[Stored data entries]
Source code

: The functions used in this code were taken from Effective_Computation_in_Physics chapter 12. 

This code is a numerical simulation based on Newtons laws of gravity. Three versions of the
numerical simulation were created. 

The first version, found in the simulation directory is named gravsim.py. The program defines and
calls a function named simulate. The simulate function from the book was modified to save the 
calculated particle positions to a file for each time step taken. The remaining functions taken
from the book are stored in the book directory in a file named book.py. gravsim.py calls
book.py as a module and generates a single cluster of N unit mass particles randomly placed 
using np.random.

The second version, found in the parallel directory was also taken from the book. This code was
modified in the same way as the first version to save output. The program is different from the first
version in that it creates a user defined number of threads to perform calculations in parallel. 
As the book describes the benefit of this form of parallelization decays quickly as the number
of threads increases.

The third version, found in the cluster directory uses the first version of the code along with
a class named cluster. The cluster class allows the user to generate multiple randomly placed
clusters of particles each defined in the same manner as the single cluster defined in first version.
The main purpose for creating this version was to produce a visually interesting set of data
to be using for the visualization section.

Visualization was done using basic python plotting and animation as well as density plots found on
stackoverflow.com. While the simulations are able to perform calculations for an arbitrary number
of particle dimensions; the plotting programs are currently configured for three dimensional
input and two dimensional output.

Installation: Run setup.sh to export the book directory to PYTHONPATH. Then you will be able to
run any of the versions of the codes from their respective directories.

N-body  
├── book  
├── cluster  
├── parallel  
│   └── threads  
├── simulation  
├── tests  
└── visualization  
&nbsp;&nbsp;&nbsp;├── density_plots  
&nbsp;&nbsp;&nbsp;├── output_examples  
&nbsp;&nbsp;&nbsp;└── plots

* Task brief *
Copy out only the lines above from the one with "The second version, found" to the one with "clusters of particles", inclusive, exactly as they stand.

* Solved problem *
The second version, found in the parallel directory was also taken from the book. This code was
modified in the same way as the first version to save output. The program is different from the first
version in that it creates a user defined number of threads to perform calculations in parallel. 
As the book describes the benefit of this form of parallelization decays quickly as the number
of threads increases.

The third version, found in the cluster directory uses the first version of the code along with
a class named cluster. The cluster class allows the user to generate multiple randomly placed
clusters of particles each defined in the same manner as the single cluster defined in first version.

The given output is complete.